Lord Neuberger acknowledged that there was an “undoubted, albeit partial” failure by Daejan to comply with the third stage of the requirements. However, the relevant prejudice to the respondents could not be higher than the £50,000 discount offered by Daejan.

The judge added that the purpose of the requirements was to ensure that tenants were protected from paying for inappropriate works, or paying more than would be appropriate. He added that the right to be consulted was not a free-standing right.

Lord Neuberger rejected the approach taken in the LVT, Upper Tribunal and the Court of Appeal of distinguishing between a ‘serious failing’ and a ‘technical, minor or excusable oversight’. He argued that this would often lead to uncertainty and unpredictable outcomes.

The judge said the LVT was not constrained to a choice between dispensing with the requirements unconditionally or refusing dispensation. Instead it could grant dispensation on such appropriate terms as it thought fit, including imposing conditions.

Lord Neuberger added that once tenants had shown a credible case for prejudice, the LVT should look to the landlord to rebut it. The tribunal should also be sympathetic to the tenants’ case.

The judge continued: “Insofar as the tenants will suffer relevant prejudice as a result of the landlord’s failure, the LVT should, at least in the absence of some good reason to the contrary, effectively require the landlord to reduce the amount claimed as service charges to compensate the tenants fully for that prejudice.

“That outcome seems fair on the face of it, as the tenants will be in the same position as if the requirements have been satisfied, and they will not be getting something of a windfall.”

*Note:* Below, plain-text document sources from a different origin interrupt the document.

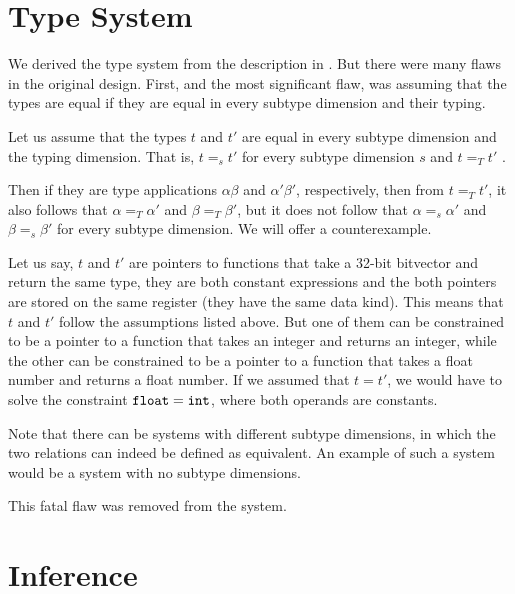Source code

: \section{Type System}

We derived the type system from the description in . But there were many flaws in the original design. First, and the most significant flaw, was assuming that the types are equal if they are equal in every subtype dimension and their typing.

\begin{ex}
    Let us assume that the types $t$ and $t'$ are equal in every subtype dimension and the typing dimension. That is, $t =_s t'$ for every subtype dimension $s$ and $t =_T t'$ .

    Then if they are type applications $\alpha \beta$ and $\alpha' \beta'$, respectively, then from $t =_T t'$, it also follows that $\alpha =_T \alpha'$ and $\beta =_T \beta'$, but it does not follow that $\alpha =_s \alpha'$ and $\beta =_s \beta'$ for every subtype dimension. We will offer a counterexample.

    Let us say, $t$ and $t'$ are pointers to functions that take a 32-bit bitvector and return the same type, they are both constant expressions and the both pointers are stored on the same register (they have the same data kind). This means that $t$ and $t'$ follow the assumptions listed above. But one of them can be constrained to be a pointer to a function that takes an integer and returns an integer, while the other can be constrained to be a pointer to a function that takes a float number and returns a float number. If we assumed that $t = t'$, we would have to solve the constraint $\mathtt{float} = \mathtt{int}$, where both operands are constants.

    Note that there can be systems with different subtype dimensions, in which the two relations can indeed be defined as equivalent. An example of such a system would be a system with no subtype dimensions.
\end{ex}

This fatal flaw was removed from the system.

\section{Inference}



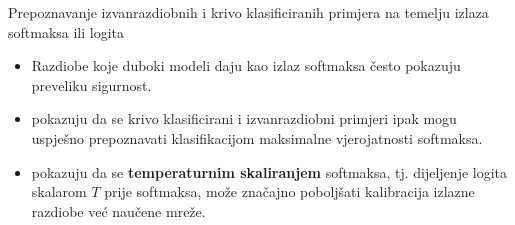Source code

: \documentclass{beamer}
\begin{document}
\begin{frame}{Prepoznavanje izvanrazdiobnih i krivo klasificiranih primjera na temelju izlaza softmaksa ili logita}
\begin{itemize}
	\item Razdiobe koje duboki modeli daju kao izlaz softmaksa često pokazuju preveliku sigurnost.
	\item \citet{Hendrycks:2016:BDMOODE} pokazuju da se krivo klasificirani i izvanrazdiobni primjeri ipak mogu uspješno prepoznavati klasifikacijom maksimalne vjerojatnosti softmaksa. 
	\item \citet{Guo:2017:CMNN} pokazuju da se \textbf{temperaturnim skaliranjem} softmaksa, tj. dijeljenje logita skalarom $T$ prije softmaksa, može značajno poboljšati kalibracija izlazne razdiobe već naučene mreže.
\end{itemize}
\end{frame}
\end{document}
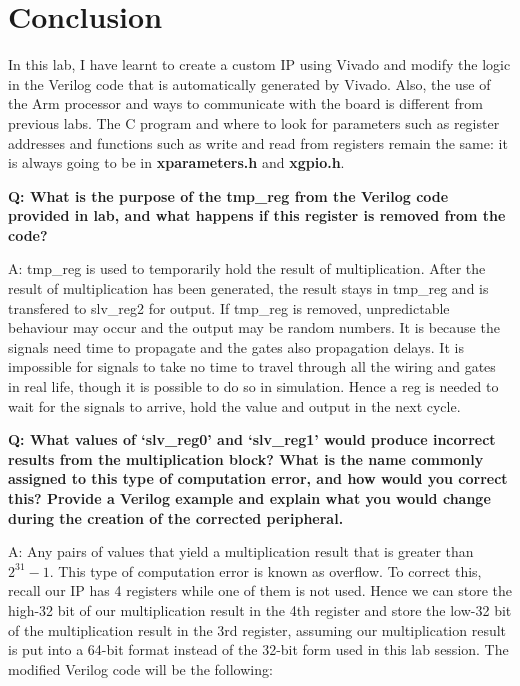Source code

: \documentclass[11pt,letterpaper,titlepage]{article}
\begin{document}
\part{Conclusion}

In this lab, I have learnt to create a custom IP using Vivado and modify the logic in the Verilog code that is automatically generated by Vivado. Also, the use of the Arm processor and ways to communicate with the board is different from previous labs. The C program and where to look for parameters such as register addresses and functions such as write and read from registers remain the same: it is always going to be in \textbf{xparameters.h} and \textbf{xgpio.h}.

\textbf{Q: What is the purpose of the tmp\_reg from the Verilog code provided in lab, and what happens if
this register is removed from the code?}

A: tmp\_reg is used to temporarily hold the result of multiplication. After the result of multiplication has been generated, the result stays in tmp\_reg  and is transfered to slv\_reg2 for output. If tmp\_reg is removed, unpredictable behaviour may occur and the output may be random numbers. It is because the signals need time to propagate and the gates also propagation delays. It is impossible for signals to take no time to travel through all the wiring and gates in real life, though it is possible to do so in simulation. Hence a reg is needed to wait for the signals to arrive, hold the value and output in the next cycle.

\textbf{Q: What values of ‘slv\_reg0’ and ‘slv\_reg1’ would produce incorrect results from the multiplication
block? What is the name commonly assigned to this type of computation error, and how would
you correct this? Provide a Verilog example and explain what you would change during the
creation of the corrected peripheral.}

A: Any pairs of values that yield a multiplication result that is greater than $2^{31}-1$. This type of computation error is known as overflow. To correct this, recall our IP has 4 registers while one of them is not used. Hence we can store the high-32 bit of our multiplication result in the 4th register and store the low-32 bit of the multiplication result in the 3rd register, assuming our multiplication result is put into a 64-bit format instead of the 32-bit form used in this lab session. The modified Verilog code will be the following:


\end{document}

This did not mean a landlord could buy its way out of having failed to comply with the requirements, because a landlord faced significant disadvantages for non-compliance.

Lord Neuberger concluded: “All in all, it appears to me that the conclusions which I have reached, taken together, will result in (i) the power to dispense with the requirements being exercised in a proportionate way consistent with their purpose, and (ii) a fair balance between (a) ensuring that tenants do not receive a windfall because the power is exercised too sparingly and (b) ensuring that landlords are not cavalier, or worse, about adhering to the requirements because the power is exercised too loosely.”

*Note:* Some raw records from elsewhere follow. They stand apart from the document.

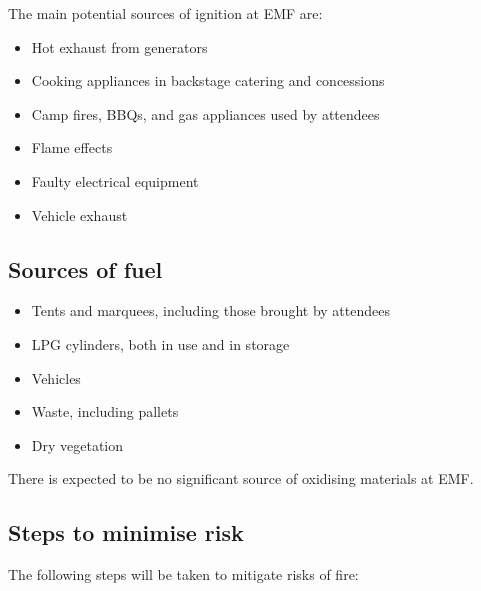 The main potential sources of ignition at EMF are:

\begin{itemize}
\tightlist
\item Hot exhaust from generators
\item Cooking appliances in backstage catering and concessions
\item Camp fires, BBQs, and gas appliances used by attendees
\item Flame effects
\item Faulty electrical equipment
\item Vehicle exhaust
\end{itemize}

\subsection{Sources of fuel}
\begin{itemize}
\tightlist
\item Tents and marquees, including those brought by attendees
\item LPG cylinders, both in use and in storage
\item Vehicles
\item Waste, including pallets
\item Dry vegetation
\end{itemize}

There is expected to be no significant source of oxidising materials at EMF.

\subsection{Steps to minimise risk}
The following steps will be taken to mitigate risks of fire:

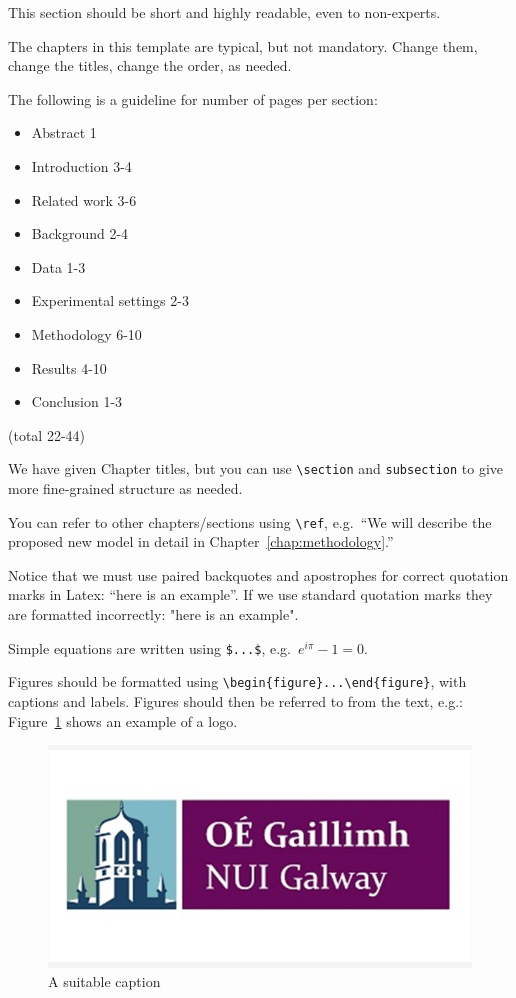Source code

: \documentclass[oneside,12pt]{Classes/RoboticsLaTeX}
\begin{document}
This section should be short and highly readable, even to non-experts.

The chapters in this template are typical, but not mandatory. Change them, change the titles, change the order, as needed.

The following is a guideline for number of pages per section:\cite{cvaegan}

\begin{itemize}
\item Abstract 1
\item Introduction 3-4
\item Related work 3-6
\item Background 2-4
\item Data 1-3
\item Experimental settings 2-3
\item Methodology 6-10
\item Results 4-10
\item Conclusion 1-3
\end{itemize}

(total 22-44)

We have given Chapter titles, but you can use \verb+\section+ and \verb+subsection+ to give more fine-grained structure as needed.

You can refer to other chapters/sections using \verb+\ref+, e.g.~``We will describe the proposed new model in detail in Chapter~\ref{chap:methodology}.''

Notice that we must use paired backquotes and apostrophes for correct quotation marks in Latex: ``here is an example''. If we use standard quotation marks they are formatted incorrectly: "here is an example".

Simple equations are written using \verb+$...$+, e.g.~$e^{i\pi} - 1 = 0$.

Figures should be formatted using \verb+\begin{figure}...\end{figure}+, with captions and labels. Figures should then be referred to from the text, e.g.: Figure~\ref{fig:logo} shows an example of a logo.
\begin{figure}
    \centering
    \includegraphics[width=0.5\linewidth]{Figures/logo_NUI.png}
    \caption{A suitable caption}
    \label{fig:logo}
\end{figure}
\end{document}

In their dissenting judgments, Lord Hope and Lord Wilson argued, amongst other things, that the LVT should weigh the gravity of the non-compliance with the requirements in determining whether to grant dispensation.

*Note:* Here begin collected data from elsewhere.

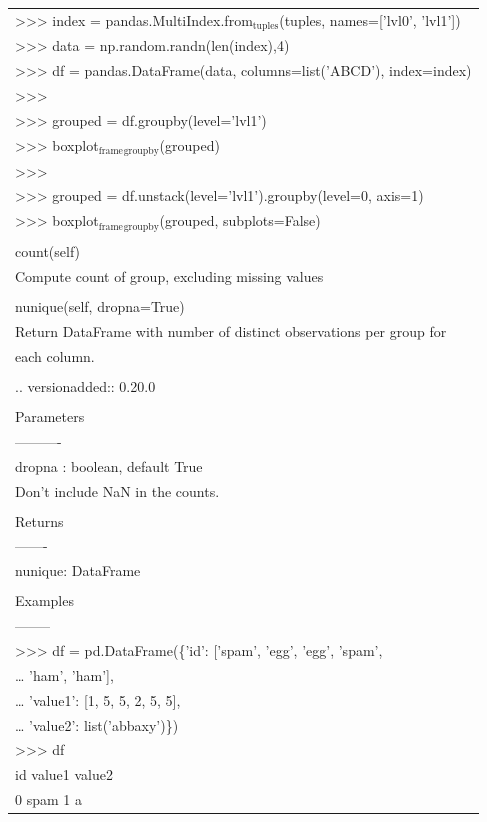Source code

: \documentclass[11pt]{article}
\begin{document}
\begin{enumerate}
\begin{enumerate}
\begin{enumerate}
\begin{center}
\begin{tabular}{l}
>>> index = pandas.MultiIndex.from\(_{\text{tuples}}\)(tuples, names=['lvl0', 'lvl1'])\\
>>> data = np.random.randn(len(index),4)\\
>>> df = pandas.DataFrame(data, columns=list('ABCD'), index=index)\\
>>>\\
>>> grouped = df.groupby(level='lvl1')\\
>>> boxplot\(_{\text{frame}}\)\(_{\text{groupby}}\)(grouped)\\
>>>\\
>>> grouped = df.unstack(level='lvl1').groupby(level=0, axis=1)\\
>>> boxplot\(_{\text{frame}}\)\(_{\text{groupby}}\)(grouped, subplots=False)\\
\\
count(self)\\
Compute count of group, excluding missing values\\
\\
nunique(self, dropna=True)\\
Return DataFrame with number of distinct observations per group for\\
each column.\\
\\
.. versionadded:: 0.20.0\\
\\
Parameters\\
----------\\
dropna : boolean, default True\\
Don't include NaN in the counts.\\
\\
Returns\\
-------\\
nunique: DataFrame\\
\\
Examples\\
--------\\
>>> df = pd.DataFrame(\{'id': ['spam', 'egg', 'egg', 'spam',\\
\ldots{}                           'ham', 'ham'],\\
\ldots{}                    'value1': [1, 5, 5, 2, 5, 5],\\
\ldots{}                    'value2': list('abbaxy')\})\\
>>> df\\
id  value1 value2\\
0  spam       1      a\\

\end{tabular}
\end{center}
\end{enumerate}
\end{enumerate}
\end{enumerate}
\end{document}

They also concluded that the legislative history of the requirements suggested that the gravity of non-compliance was relevant, and substantial non-compliance with the requirements entitled the LVT to refuse to grant dispensation.

Commenting on the ruling, Douglas Rhodes, a property litigation associate at Trowers & Hamlins, said: "The Supreme Court's decision appears to open the door for landlords to apply for dispensation from the consultation requirements even in cases where there has been a serious breach, as long as they offer to reduce the overall bill to compensate for any prejudice to tenants and pay the tenants' reasonable legal costs.”

Rhodes added that, in practice, the ruling would reassure landlords that they can carry out necessary repair works to their properties and would be more likely to recover the cost through the service charge.
 
But he said: "Whilst this is good news for landlords, the decision leaves open the question as to what terms the LVT should grant dispensation upon, and landlords will be interested to see the price imposed in future cases by the LVT in return for granting dispensation. Our advice to landlords remains: consult properly or pay the price."